The 1970s equivalent of Britney Spears, Kate Moss and Jade Goody didn’t people my thoughts when I was young (in ‘the olden days’). It’s sad to think of today’s pre-pubescent girls running around thinking of celebrity marriage break-ups (if this is what they do). The characters on my mental map were from stories. In truth, they’ve never really been away.

Hence, it’s still very easy to recall the Naughtiest Girl in the School, who couldn’t live without a record called “The Sea Piece” and who ordered a beautiful birthday cake for her friend, Joan (whose parents appeared to have forgotten about her). The delighted Joan then wrote to her folks to thank them for the lavish cake, which uncovered the deceit. In a fit of pique at being sent away from home to boarding school, Elizabeth the Naughtiest Girl defiantly poured a bottle of black ink over her white rug in an effort to get expelled. (She wasn’t, of course. In the best tradition of Enid Blyton, she realised the error of her unruly ways, made good, and went on to become head girl).

(Nostalgic sigh). Then there’s Billy Bunter of Greyfriars School. He was forever waiting for a postal order, and whenever his family sent him a cake he would cut a modest slice, replace it, and then eat the rest of the cake.

Malory Towers was a classic boarding school series.
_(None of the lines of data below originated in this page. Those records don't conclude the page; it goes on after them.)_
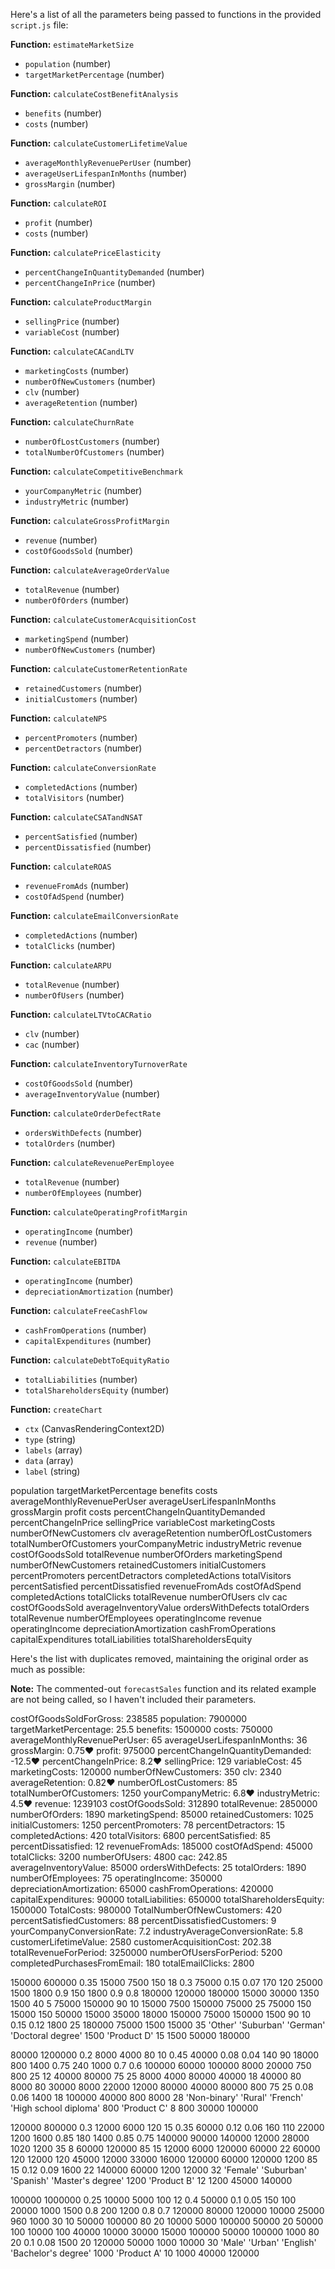 Here's a list of all the parameters being passed to functions in the provided `script.js` file:

**Function:** `estimateMarketSize`
- `population` (number)
- `targetMarketPercentage` (number)

**Function:** `calculateCostBenefitAnalysis`
- `benefits` (number)
- `costs` (number)

**Function:** `calculateCustomerLifetimeValue`
- `averageMonthlyRevenuePerUser` (number)
- `averageUserLifespanInMonths` (number)
- `grossMargin` (number)

**Function:** `calculateROI`
- `profit` (number)
- `costs` (number)

**Function:** `calculatePriceElasticity`
- `percentChangeInQuantityDemanded` (number)
- `percentChangeInPrice` (number)

**Function:** `calculateProductMargin`
- `sellingPrice` (number)
- `variableCost` (number)

**Function:** `calculateCACandLTV`
- `marketingCosts` (number)
- `numberOfNewCustomers` (number)
- `clv` (number)
- `averageRetention` (number)

**Function:** `calculateChurnRate`
- `numberOfLostCustomers` (number)
- `totalNumberOfCustomers` (number)

**Function:** `calculateCompetitiveBenchmark`
- `yourCompanyMetric` (number)
- `industryMetric` (number)

**Function:** `calculateGrossProfitMargin`
- `revenue` (number)
- `costOfGoodsSold` (number)

**Function:** `calculateAverageOrderValue`
- `totalRevenue` (number)
- `numberOfOrders` (number)

**Function:** `calculateCustomerAcquisitionCost`
- `marketingSpend` (number)
- `numberOfNewCustomers` (number)

**Function:** `calculateCustomerRetentionRate`
- `retainedCustomers` (number)
- `initialCustomers` (number)

**Function:** `calculateNPS`
- `percentPromoters` (number)
- `percentDetractors` (number)

**Function:** `calculateConversionRate`
- `completedActions` (number)
- `totalVisitors` (number)

**Function:** `calculateCSATandNSAT`
- `percentSatisfied` (number)
- `percentDissatisfied` (number)

**Function:** `calculateROAS`
- `revenueFromAds` (number)
- `costOfAdSpend` (number)

**Function:** `calculateEmailConversionRate`
- `completedActions` (number)
- `totalClicks` (number)

**Function:** `calculateARPU`
- `totalRevenue` (number)
- `numberOfUsers` (number)

**Function:** `calculateLTVtoCACRatio`
- `clv` (number)
- `cac` (number)

**Function:** `calculateInventoryTurnoverRate`
- `costOfGoodsSold` (number)
- `averageInventoryValue` (number)

**Function:** `calculateOrderDefectRate`
- `ordersWithDefects` (number)
- `totalOrders` (number)

**Function:** `calculateRevenuePerEmployee`
- `totalRevenue` (number)
- `numberOfEmployees` (number)

**Function:** `calculateOperatingProfitMargin`
- `operatingIncome` (number)
- `revenue` (number)

**Function:** `calculateEBITDA`
- `operatingIncome` (number)
- `depreciationAmortization` (number)

**Function:** `calculateFreeCashFlow`
- `cashFromOperations` (number)
- `capitalExpenditures` (number)

**Function:** `calculateDebtToEquityRatio`
- `totalLiabilities` (number)
- `totalShareholdersEquity` (number)

**Function:** `createChart`
- `ctx` (CanvasRenderingContext2D) 
- `type` (string)
- `labels` (array)
- `data` (array)
- `label` (string)



population
targetMarketPercentage
benefits
costs
averageMonthlyRevenuePerUser
averageUserLifespanInMonths
grossMargin
profit
costs
percentChangeInQuantityDemanded
percentChangeInPrice
sellingPrice
variableCost
marketingCosts
numberOfNewCustomers
clv
averageRetention
numberOfLostCustomers
totalNumberOfCustomers
yourCompanyMetric
industryMetric
revenue
costOfGoodsSold
totalRevenue
numberOfOrders
marketingSpend
numberOfNewCustomers
retainedCustomers
initialCustomers
percentPromoters
percentDetractors
completedActions
totalVisitors
percentSatisfied
percentDissatisfied
revenueFromAds
costOfAdSpend
completedActions
totalClicks
totalRevenue
numberOfUsers
clv
cac
costOfGoodsSold
averageInventoryValue
ordersWithDefects
totalOrders
totalRevenue
numberOfEmployees
operatingIncome
revenue
operatingIncome
depreciationAmortization
cashFromOperations
capitalExpenditures
totalLiabilities
totalShareholdersEquity

Here's the list with duplicates removed, maintaining the original order as much as possible:

**Note:** The commented-out `forecastSales` function and its related example are not being called, so I haven't included their parameters.

costOfGoodsSoldForGross: 238585
population: 7900000
targetMarketPercentage: 25.5
benefits: 1500000
costs: 750000
averageMonthlyRevenuePerUser: 65
averageUserLifespanInMonths: 36
grossMargin: 0.75♥
profit: 975000
percentChangeInQuantityDemanded: -12.5♥
percentChangeInPrice: 8.2♥
sellingPrice: 129
variableCost: 45
marketingCosts: 120000
numberOfNewCustomers: 350
clv: 2340
averageRetention: 0.82♥
numberOfLostCustomers: 85
totalNumberOfCustomers: 1250
yourCompanyMetric: 6.8♥
industryMetric: 4.5♥
revenue: 1239103
costOfGoodsSold: 312890
totalRevenue: 2850000
numberOfOrders: 1890
marketingSpend: 85000
retainedCustomers: 1025
initialCustomers: 1250
percentPromoters: 78
percentDetractors: 15
completedActions: 420
totalVisitors: 6800
percentSatisfied: 85
percentDissatisfied: 12
revenueFromAds: 185000
costOfAdSpend: 45000
totalClicks: 3200
numberOfUsers: 4800
cac: 242.85
averageInventoryValue: 85000
ordersWithDefects: 25
totalOrders: 1890
numberOfEmployees: 75
operatingIncome: 350000
depreciationAmortization: 65000
cashFromOperations: 420000
capitalExpenditures: 90000
totalLiabilities: 650000
totalShareholdersEquity: 1500000
TotalCosts: 980000
TotalNumberOfNewCustomers: 420
percentSatisfiedCustomers: 88
percentDissatisfiedCustomers: 9
yourCompanyConversionRate: 7.2
industryAverageConversionRate: 5.8
customerLifetimeValue: 2580
customerAcquisitionCost: 202.38
totalRevenueForPeriod: 3250000
numberOfUsersForPeriod: 5200
completedPurchasesFromEmail: 180
totalEmailClicks: 2800

150000
600000
0.35
15000
7500
150
18
0.3
75000
0.15
0.07
170
120
25000
1500
1800
0.9
150
1800
0.9
0.8
180000
120000
180000
15000
30000
1350
1500
40
5
75000
150000
90
10
15000
7500
150000
75000
25
75000
150
15000
150
50000
15000
35000
18000
150000
75000
150000
1500
90
10
0.15
0.12
1800
25
180000
75000
1500
15000
35
'Other'
'Suburban'
'German'
'Doctoral degree'
1500
'Product D'
15
1500
50000
180000

80000
1200000
0.2
8000
4000
80
10
0.45
40000
0.08
0.04
140
90
18000
800
1400
0.75
240
1000
0.7
0.6
100000
60000
100000
8000
20000
750
800
25
12
40000
80000
75
25
8000
4000
80000
40000
18
40000
80
8000
80
30000
8000
22000
12000
80000
40000
80000
800
75
25
0.08
0.06
1400
18
100000
40000
800
8000
28
'Non-binary'
'Rural'
'French'
'High school diploma'
800
'Product C'
8
800
30000
100000

120000
800000
0.3
12000
6000
120
15
0.35
60000
0.12
0.06
160
110
22000
1200
1600
0.85
180
1400
0.85
0.75
140000
90000
140000
12000
28000
1020
1200
35
8
60000
120000
85
15
12000
6000
120000
60000
22
60000
120
12000
120
45000
12000
33000
16000
120000
60000
120000
1200
85
15
0.12
0.09
1600
22
140000
60000
1200
12000
32
'Female'
'Suburban'
'Spanish'
'Master's degree'
1200
'Product B'
12
1200
45000
140000

100000
1000000
0.25
10000
5000
100
12
0.4
50000
0.1
0.05
150
100
20000
1000
1500
0.8
200
1200
0.8
0.7
120000
80000
120000
10000
25000
960
1000
30
10
50000
100000
80
20
10000
5000
100000
50000
20
50000
100
10000
100
40000
10000
30000
15000
100000
50000
100000
1000
80
20
0.1
0.08
1500
20
120000
50000
1000
10000
30
'Male'
'Urban'
'English'
'Bachelor's degree'
1000
'Product A'
10
1000
40000
120000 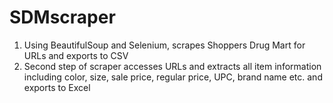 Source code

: # SDMscraper
1) Using BeautifulSoup and Selenium, scrapes Shoppers Drug Mart for URLs and exports to CSV
2) Second step of scraper accesses URLs and extracts all item information including color, size, sale price, regular price, UPC, brand name etc. and exports to Excel
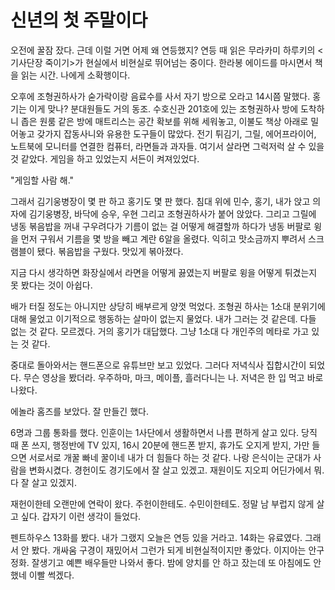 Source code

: # 신년의 첫 주말이다
오전에 꿀잠 잤다. 근데 이럴 거면 어제 왜 연등했지? 연등 때 읽은  무라카미 하루키의 <기사단장 죽이기>가 현실에서 비현실로 뛰어넘는 중이다. 한라봉 에이드를 마시면서 책을 읽는 시간. 나에게 소확행이다. 

 오후에 조형권하사가 숟가락이랑 음료수를 사서 자기 방으로 오라고 14시쯤 말했다. 홍기는 이게 맞나? 분대원들도 거의 동조. 수호신관 201호에 있는 조형권하사 방에 도착하니 좁은 원룸 같은 방에 매트리스는 공간 확보를 위해 세워놓고, 이불도 책상 아래로 밀어놓고 갖가지 잡동사니와 유용한 도구들이 많았다. 전기 튀김기, 그릴, 에어프라이어, 노트북에 모니터를 연결한 컴퓨터, 라면들과 과자들. 여기서 살라면 그럭저럭 살 수 있을 것 같았다. 게임을 하고 있었는지 서든이 켜져있었다. 

 "게임할 사람 해."

 그래서 김기웅병장이 몇 판 하고 홍기도 몇 판 했다. 침대 위에 민수, 홍기, 내가 앉고 의자에 김기웅병장, 바닥에 승우, 우현 그리고 조형권하사가 붙어 앉았다. 그리고 그릴에 냉동 볶음밥을 꺼내 구우려다가 기름이 없는 걸 어떻게 해결할까 하다가 냉동 버팔로 윙을 먼저 구워서 기름을 몇 방을 빼고 계란 6알을 올렸다. 익히고 맛소금까지 뿌려서 스크램블이 됐다. 볶음밥을 구웠다. 맛있게 볶아졌다. 

 지금 다시 생각하면 화장실에서 라면을 어떻게 끓였는지 버팔로 윙을 어떻게 튀겼는지 못 봤다는 것이 아쉽다. 

 배가 터질 정도는 아니지만 상당히 배부르게 양껏 먹었다. 조형권 하사는 1소대 분위기에 대해 물었고 이기적으로 행동하는 살마이 없는지 물었다. 내가 그러는 것 같은데. 다들 없는 것 같다. 모르겠다. 거의 홍기가 대답했다. 그냥 1소대 다 개인주의 메타로 가고 있는 것 같다. 

 중대로 돌아와서는 핸드폰으로 유튜브만 보고 있었다. 그러다 저녁식사 집합시간이 되었다. 무슨 영상을 봤더라. 우주하마, 마크, 메이플, 흘러다니는 나. 저녁은 한 입 먹고 바로 나왔다. 

 에놀라 홈즈를 보았다. 잘 만들긴 했다. 

 6명과 그룹 통화를 했다. 인훈이는 1사단에서 생활하면서 나름 편하게 살고 있다. 당직 때 폰 쓰지, 행정반에 TV 있지, 16시 20분에 핸드폰 받지, 휴가도 오지게 받지, 가만 들으면 서로서로 개꿀 빠네 꿀이네 내가 더 힘들다 하는 것 같다. 나랑 은식이는 군대가 사람을 변화시켰다. 경헌이도 경기도에서 잘 살고 있겠고. 재원이도 지오피 어딘가에서 뭐. 다 잘 살고 있겠지.

 재헌이한테 오랜만에 연락이 왔다. 주헌이한테도. 수민이한테도. 정말 남 부럽지 않게 살고 싶다. 갑자기 이런 생각이 들었다.

 펜트하우스 13화를 봤다. 내가 그랬지 오늘은 연등 있을 거라고. 14화는 유료였다. 그래서 안 봤다. 개싸움 구경이 재밌어서 그런가 되게 비현실적이지만 좋았다. 이지아는 안구정화. 잘생기고 예쁜 배우들만 나와서 좋다. 밤에 양치를 안 하고 잤는데 또 아침에도 안 했네 이빨 썩겠다.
It had a swimming pool that could only be used when the tide was in, a French teacher who was unable to master English idioms, (she thought pebbles were a unit of weight), and a boy whose fingers resembled a bunch of bananas when he played the piano.

For me though, the pair that first kicked off Reading For Pleasure were Noddy and Big Ears. Unforgettable – their trip to the seaside, and illustrations of the two of them wearing ‘bathing costumes’. Unfortunately, Noddy and Big Ears’s maiden voyage to the coast was an unmitigated disaster. On the drive down, a suitcase parted company with the back of Noddy’s car. The day after, a giant crab bit Noddy on his big toe while he was paddling. They pitched their tent on the wrong part of the beach and, in the manner of King Cnut, spent a long time shouting “Go away!” at the incoming tide. The tide didn’t turn but in the end this was irrelevant – shortly afterwards a fierce gale ripped the tent from its pegs and carried it away into the starry night sky. I can recall the two of them returning home and remarking that, while holidays are nice, nothing beats getting home again.

It’s sad, but I’ll probably never enjoy another writer quite so much.